*Work task*.
In the data below, locate each line with the word "management" and list it.
== Dataset content
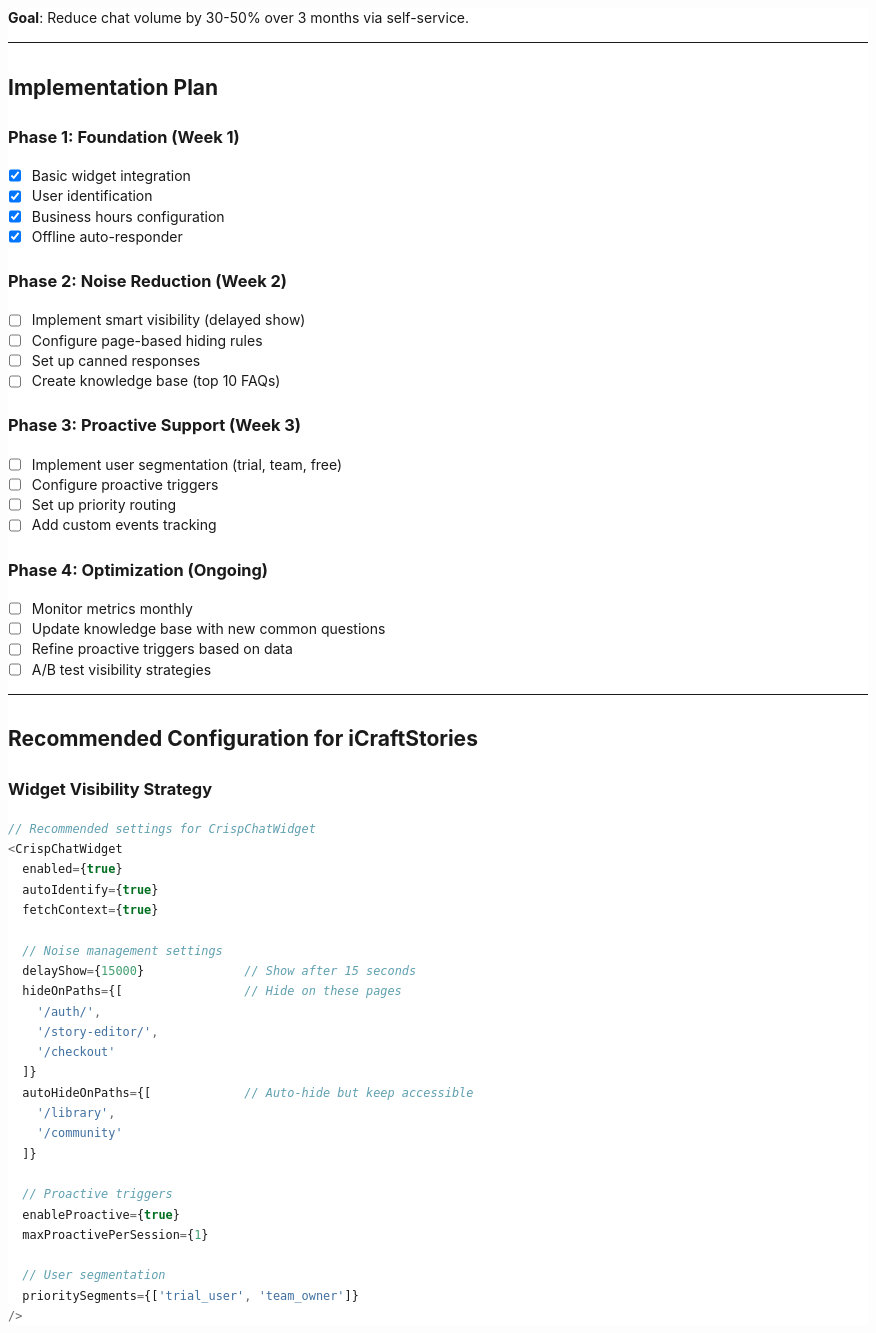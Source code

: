 **Goal**: Reduce chat volume by 30-50% over 3 months via self-service.

---

## Implementation Plan

### Phase 1: Foundation (Week 1)
- [x] Basic widget integration
- [x] User identification
- [x] Business hours configuration
- [x] Offline auto-responder

### Phase 2: Noise Reduction (Week 2)
- [ ] Implement smart visibility (delayed show)
- [ ] Configure page-based hiding rules
- [ ] Set up canned responses
- [ ] Create knowledge base (top 10 FAQs)

### Phase 3: Proactive Support (Week 3)
- [ ] Implement user segmentation (trial, team, free)
- [ ] Configure proactive triggers
- [ ] Set up priority routing
- [ ] Add custom events tracking

### Phase 4: Optimization (Ongoing)
- [ ] Monitor metrics monthly
- [ ] Update knowledge base with new common questions
- [ ] Refine proactive triggers based on data
- [ ] A/B test visibility strategies

---

## Recommended Configuration for iCraftStories

### Widget Visibility Strategy
```typescript
// Recommended settings for CrispChatWidget
<CrispChatWidget
  enabled={true}
  autoIdentify={true}
  fetchContext={true}

  // Noise management settings
  delayShow={15000}              // Show after 15 seconds
  hideOnPaths={[                 // Hide on these pages
    '/auth/',
    '/story-editor/',
    '/checkout'
  ]}
  autoHideOnPaths={[             // Auto-hide but keep accessible
    '/library',
    '/community'
  ]}

  // Proactive triggers
  enableProactive={true}
  maxProactivePerSession={1}

  // User segmentation
  prioritySegments={['trial_user', 'team_owner']}
/>
```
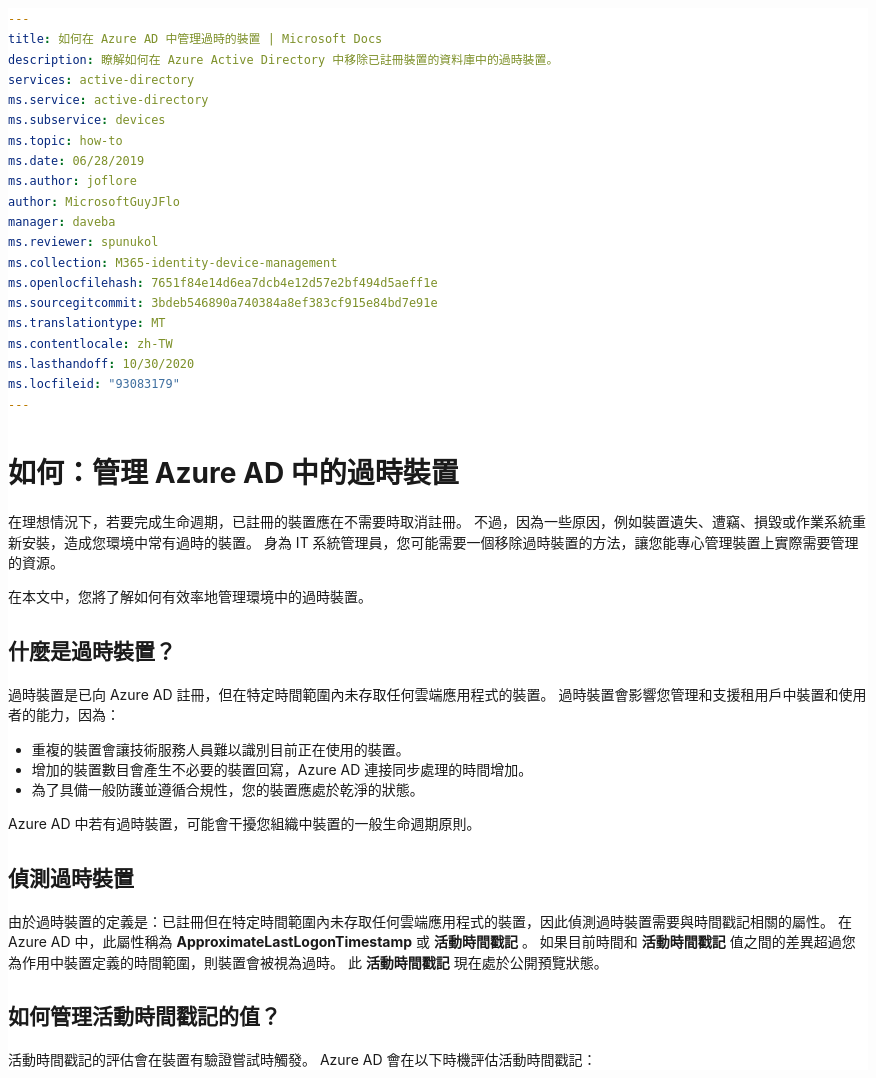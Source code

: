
 ```yaml
---
title: 如何在 Azure AD 中管理過時的裝置 | Microsoft Docs
description: 瞭解如何在 Azure Active Directory 中移除已註冊裝置的資料庫中的過時裝置。
services: active-directory
ms.service: active-directory
ms.subservice: devices
ms.topic: how-to
ms.date: 06/28/2019
ms.author: joflore
author: MicrosoftGuyJFlo
manager: daveba
ms.reviewer: spunukol
ms.collection: M365-identity-device-management
ms.openlocfilehash: 7651f84e14d6ea7dcb4e12d57e2bf494d5aeff1e
ms.sourcegitcommit: 3bdeb546890a740384a8ef383cf915e84bd7e91e
ms.translationtype: MT
ms.contentlocale: zh-TW
ms.lasthandoff: 10/30/2020
ms.locfileid: "93083179"
---
```

# <a name="how-to-manage-stale-devices-in-azure-ad"></a>如何：管理 Azure AD 中的過時裝置

在理想情況下，若要完成生命週期，已註冊的裝置應在不需要時取消註冊。 不過，因為一些原因，例如裝置遺失、遭竊、損毀或作業系統重新安裝，造成您環境中常有過時的裝置。 身為 IT 系統管理員，您可能需要一個移除過時裝置的方法，讓您能專心管理裝置上實際需要管理的資源。

在本文中，您將了解如何有效率地管理環境中的過時裝置。
  

## <a name="what-is-a-stale-device"></a>什麼是過時裝置？

過時裝置是已向 Azure AD 註冊，但在特定時間範圍內未存取任何雲端應用程式的裝置。 過時裝置會影響您管理和支援租用戶中裝置和使用者的能力，因為： 

- 重複的裝置會讓技術服務人員難以識別目前正在使用的裝置。
- 增加的裝置數目會產生不必要的裝置回寫，Azure AD 連接同步處理的時間增加。
- 為了具備一般防護並遵循合規性，您的裝置應處於乾淨的狀態。 

Azure AD 中若有過時裝置，可能會干擾您組織中裝置的一般生命週期原則。

## <a name="detect-stale-devices"></a>偵測過時裝置

由於過時裝置的定義是：已註冊但在特定時間範圍內未存取任何雲端應用程式的裝置，因此偵測過時裝置需要與時間戳記相關的屬性。 在 Azure AD 中，此屬性稱為 **ApproximateLastLogonTimestamp** 或 **活動時間戳記** 。 如果目前時間和 **活動時間戳記** 值之間的差異超過您為作用中裝置定義的時間範圍，則裝置會被視為過時。 此 **活動時間戳記** 現在處於公開預覽狀態。

## <a name="how-is-the-value-of-the-activity-timestamp-managed"></a>如何管理活動時間戳記的值？  

活動時間戳記的評估會在裝置有驗證嘗試時觸發。 Azure AD 會在以下時機評估活動時間戳記：
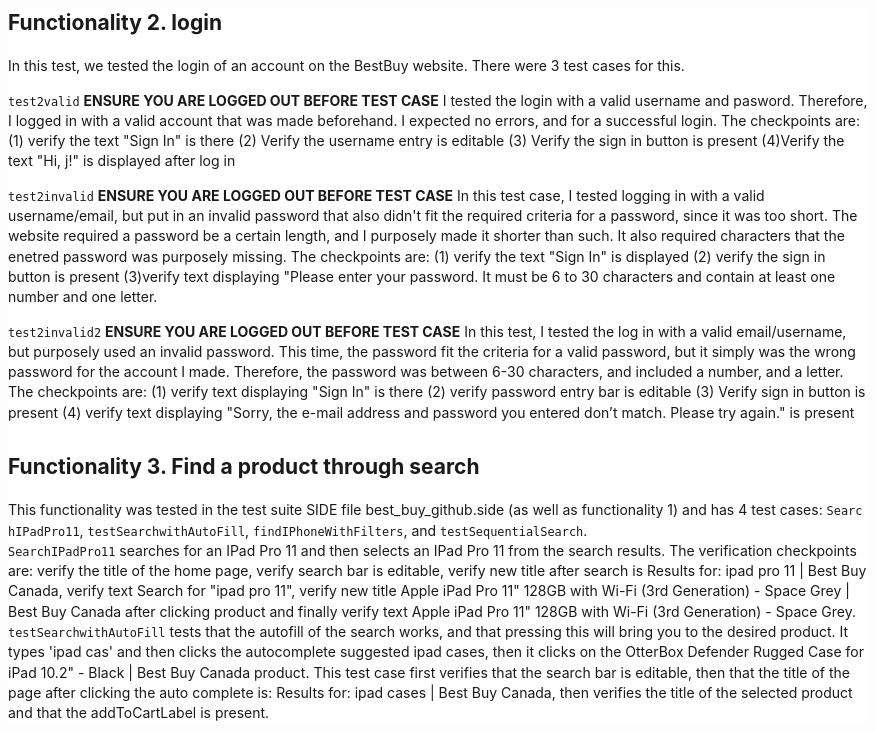 ## Functionality 2. login 
In this test, we tested the login of an account on the BestBuy website. There were 3 test cases for this. 

`test2valid`
**ENSURE YOU ARE LOGGED OUT BEFORE TEST CASE**
 I tested the login with a valid username and pasword. Therefore, I logged in with a valid account that was made beforehand. I expected no errors, and for a successful login. 
The checkpoints are: 
(1) verify the text "Sign In" is there
(2) Verify the username entry is editable
(3) Verify the sign in button is present
(4)Verify the text "Hi, j!" is displayed after log in

`test2invalid`
**ENSURE YOU ARE LOGGED OUT BEFORE TEST CASE**
In this test case, I tested logging in with a valid username/email, but put in an invalid password that also didn't fit the required criteria for a password, since it was too short. The website required a password be a certain length, and I purposely made it shorter than such. It also required characters that the enetred password was purposely missing. 
The checkpoints are: 
(1) verify the text "Sign In" is displayed
(2) verify the sign in button is present
(3)verify text displaying "Please enter your password. It must be 6 to 30 characters and contain at least one number and one letter.

`test2invalid2`
**ENSURE YOU ARE LOGGED OUT BEFORE TEST CASE**
In this test, I tested the log in with a valid email/username, but purposely used an invalid password. This time, the password fit the criteria for a valid password, but it simply was the wrong password for the account I made. Therefore, the password was between 6-30 characters, and included a number, and a letter.
The checkpoints are:
(1) verify text displaying "Sign In" is there
(2) verify password entry bar is editable
(3) Verify sign in button is present 
(4) verify text displaying "Sorry, the e-mail address and password you entered don’t match. Please try again." is present

## Functionality 3. Find a product through search
This functionality was tested in the test suite SIDE file best_buy_github.side (as well as functionality 1) and has 4 test cases: `SearchIPadPro11`, 
`testSearchwithAutoFill`, `findIPhoneWithFilters`, and `testSequentialSearch`. <br />
`SearchIPadPro11` searches for an IPad Pro 11 and then selects an IPad Pro 11 from the search results. The verification
checkpoints are: verify the title of the home page, verify search bar is editable, verify new title after search is
Results for: ipad pro 11 | Best Buy Canada, verify text Search for "ipad pro 11", verify new title Apple iPad Pro 11" 
128GB with Wi-Fi (3rd Generation) - Space Grey | Best Buy Canada after clicking product and finally verify text Apple iPad 
Pro 11" 128GB with Wi-Fi (3rd Generation) - Space Grey. <br />
`testSearchwithAutoFill` tests that the autofill of the search works, and that pressing this will bring you to the desired 
product. It types 'ipad cas' and then clicks the autocomplete suggested ipad cases, then it clicks on the OtterBox 
Defender Rugged Case for iPad 10.2" - Black | Best Buy Canada product. 
This test case first verifies that the search bar is editable, then that the title of the page after clicking the 
auto complete is: Results for: ipad cases | Best Buy Canada, then verifies the title of the selected product and that 
the addToCartLabel is present. <br />
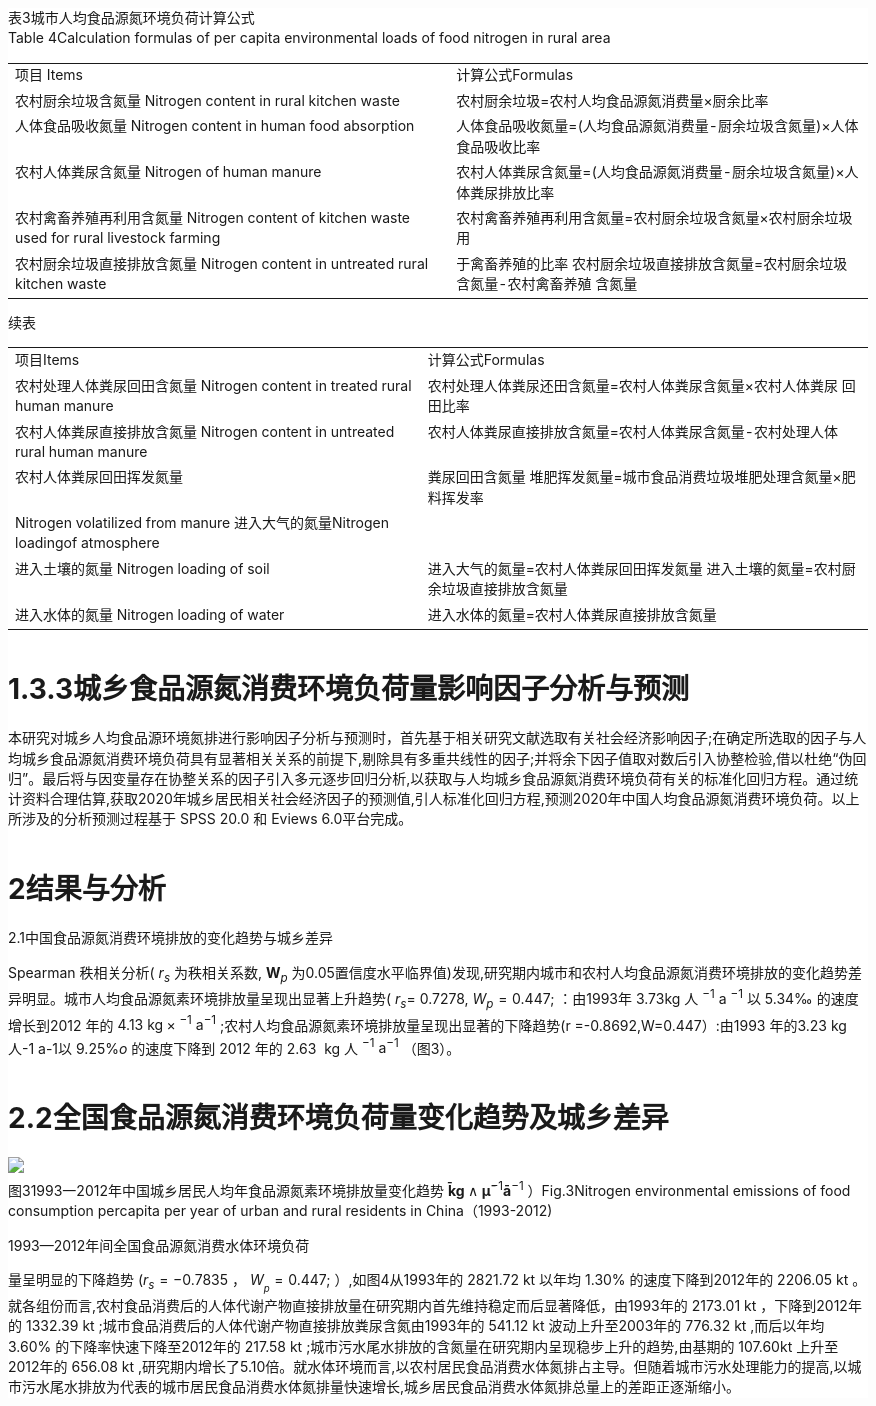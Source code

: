 表3城市人均食品源氮环境负荷计算公式  
Table 4Calculation formulas of per capita environmental loads of food nitrogen in rural area   

<html><body><table><tr><td>项目 Items</td><td>计算公式Formulas</td></tr><tr><td>农村厨余垃圾含氮量 Nitrogen content in rural kitchen waste</td><td>农村厨余垃圾=农村人均食品源氮消费量×厨余比率</td></tr><tr><td>人体食品吸收氮量 Nitrogen content in human food absorption</td><td>人体食品吸收氮量=(人均食品源氮消费量-厨余垃圾含氮量)×人体 食品吸收比率</td></tr><tr><td>农村人体粪尿含氮量 Nitrogen of human manure</td><td>农村人体粪尿含氮量=(人均食品源氮消费量-厨余垃圾含氮量)×人 体粪尿排放比率</td></tr><tr><td>农村禽畜养殖再利用含氮量 Nitrogen content of kitchen waste used for rural livestock farming</td><td>农村禽畜养殖再利用含氮量=农村厨余垃圾含氮量×农村厨余垃圾用</td></tr><tr><td>农村厨余垃圾直接排放含氮量 Nitrogen content in untreated rural kitchen waste</td><td>于禽畜养殖的比率 农村厨余垃圾直接排放含氮量=农村厨余垃圾含氮量-农村禽畜养殖 含氮量</td></tr></table></body></html>

续表  

<html><body><table><tr><td>项目Items</td><td>计算公式Formulas</td></tr><tr><td>农村处理人体粪尿回田含氮量 Nitrogen content in treated rural human manure</td><td>农村处理人体粪尿还田含氮量=农村人体粪尿含氮量×农村人体粪尿 回田比率</td></tr><tr><td>农村人体粪尿直接排放含氮量 Nitrogen content in untreated rural human manure</td><td>农村人体粪尿直接排放含氮量=农村人体粪尿含氮量-农村处理人体</td></tr><tr><td>农村人体粪尿回田挥发氮量</td><td>粪尿回田含氮量 堆肥挥发氮量=城市食品消费垃圾堆肥处理含氮量×肥料挥发率</td></tr><tr><td>Nitrogen volatilized from manure 进入大气的氮量Nitrogen loadingof atmosphere</td><td></td></tr><tr><td>进入土壤的氮量 Nitrogen loading of soil</td><td>进入大气的氮量=农村人体粪尿回田挥发氮量 进入土壤的氮量=农村厨余垃圾直接排放含氮量</td></tr><tr><td>进入水体的氮量 Nitrogen loading of water</td><td>进入水体的氮量=农村人体粪尿直接排放含氮量</td></tr></table></body></html>

# 1.3.3城乡食品源氮消费环境负荷量影响因子分析与预测

本研究对城乡人均食品源环境氮排进行影响因子分析与预测时，首先基于相关研究文献选取有关社会经济影响因子;在确定所选取的因子与人均城乡食品源氮消费环境负荷具有显著相关关系的前提下,剔除具有多重共线性的因子;并将余下因子值取对数后引入协整检验,借以杜绝“伪回归”。最后将与因变量存在协整关系的因子引入多元逐步回归分析,以获取与人均城乡食品源氮消费环境负荷有关的标准化回归方程。通过统计资料合理估算,获取2020年城乡居民相关社会经济因子的预测值,引人标准化回归方程,预测2020年中国人均食品源氮消费环境负荷。以上所涉及的分析预测过程基于 SPSS 20.0 和 Eviews 6.0平台完成。

# 2结果与分析

2.1中国食品源氮消费环境排放的变化趋势与城乡差异

Spearman 秩相关分析( $r _ { s }$ 为秩相关系数, $\boldsymbol { W } _ { p }$ 为0.05置信度水平临界值)发现,研究期内城市和农村人均食品源氮消费环境排放的变化趋势差异明显。城市人均食品源氮素环境排放量呈现出显著上升趋势( $r _ { s } =$ 0.7278, $W _ { p } = 0 . 4 4 7 ;$ ：由1993年 $3 . 7 3 \mathrm { k g }$ 人 $^ { - 1 } \mathrm { ~ a ~ } ^ { - 1 }$ 以 $5 . 3 4 \text{‰}$ 的速度增长到2012 年的 $4 . 1 3 ~ \mathrm { k g } \times \mathrm { ^ { - 1 } } \mathrm { \ a } ^ { - 1 }$ ;农村人均食品源氮素环境排放量呈现出显著的下降趋势(r =-0.8692,W=0.447）:由1993 年的3.23 kg人-1 a-1以 $9 . 2 5 \% o$ 的速度下降到 $2 0 1 2$ 年的 $2 . 6 3 \ \mathrm { \ k g }$ 人 $^ { - 1 } \mathrm { ~ a } ^ { - 1 }$ （图3）。

# 2.2全国食品源氮消费环境负荷量变化趋势及城乡差异

![](images/bea5ddc9ab3e8df9abd9e92e1f33befacf332073cd561081e44a4a9e95c0a991.jpg)  
图31993一2012年中国城乡居民人均年食品源氮素环境排放量变化趋势 $\mathbf { \bar { k } } \mathbf { g } \wedge \mathbf { \bar { \mu } } ^ { - 1 } \mathbf { \bar { a } } ^ { - 1 }$ ）Fig.3Nitrogen environmental emissions of food consumption percapita per year of urban and rural residents in China（1993-2012)

1993—2012年间全国食品源氮消费水体环境负荷

量呈明显的下降趋势 $( r _ { s } = - 0 . 7 8 3 5$ ， $W _ { _ { p } } = 0 . 4 4 7 ;$ ）,如图4从1993年的 $2 8 2 1 . 7 2 \ \mathrm { k t }$ 以年均 $1 . 3 0 \%$ 的速度下降到2012年的 $2 2 0 6 . 0 5 ~ \mathrm { k t }$ 。就各组份而言,农村食品消费后的人体代谢产物直接排放量在研究期内首先维持稳定而后显著降低，由1993年的 $2 1 7 3 . 0 1 ~ \mathrm { k t }$ ，下降到2012年的 $1 3 3 2 . 3 9 ~ \mathrm { k t }$ ;城市食品消费后的人体代谢产物直接排放粪尿含氮由1993年的 $5 4 1 . 1 2 \ \mathrm { k t }$ 波动上升至2003年的 $7 7 6 . 3 2 ~ \mathrm { k t }$ ,而后以年均 $3 . 6 0 \%$ 的下降率快速下降至2012年的 $2 1 7 . 5 8 ~ \mathrm { k t }$ ;城市污水尾水排放的含氮量在研究期内呈现稳步上升的趋势,由基期的 $1 0 7 . 6 0 \mathrm { k t }$ 上升至2012年的 $6 5 6 . 0 8 ~ \mathrm { k t }$ ,研究期内增长了5.10倍。就水体环境而言,以农村居民食品消费水体氮排占主导。但随着城市污水处理能力的提高,以城市污水尾水排放为代表的城市居民食品消费水体氮排量快速增长,城乡居民食品消费水体氮排总量上的差距正逐渐缩小。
====
*Task result*.
  // Noise management settings
ms.collection: M365-identity-device-management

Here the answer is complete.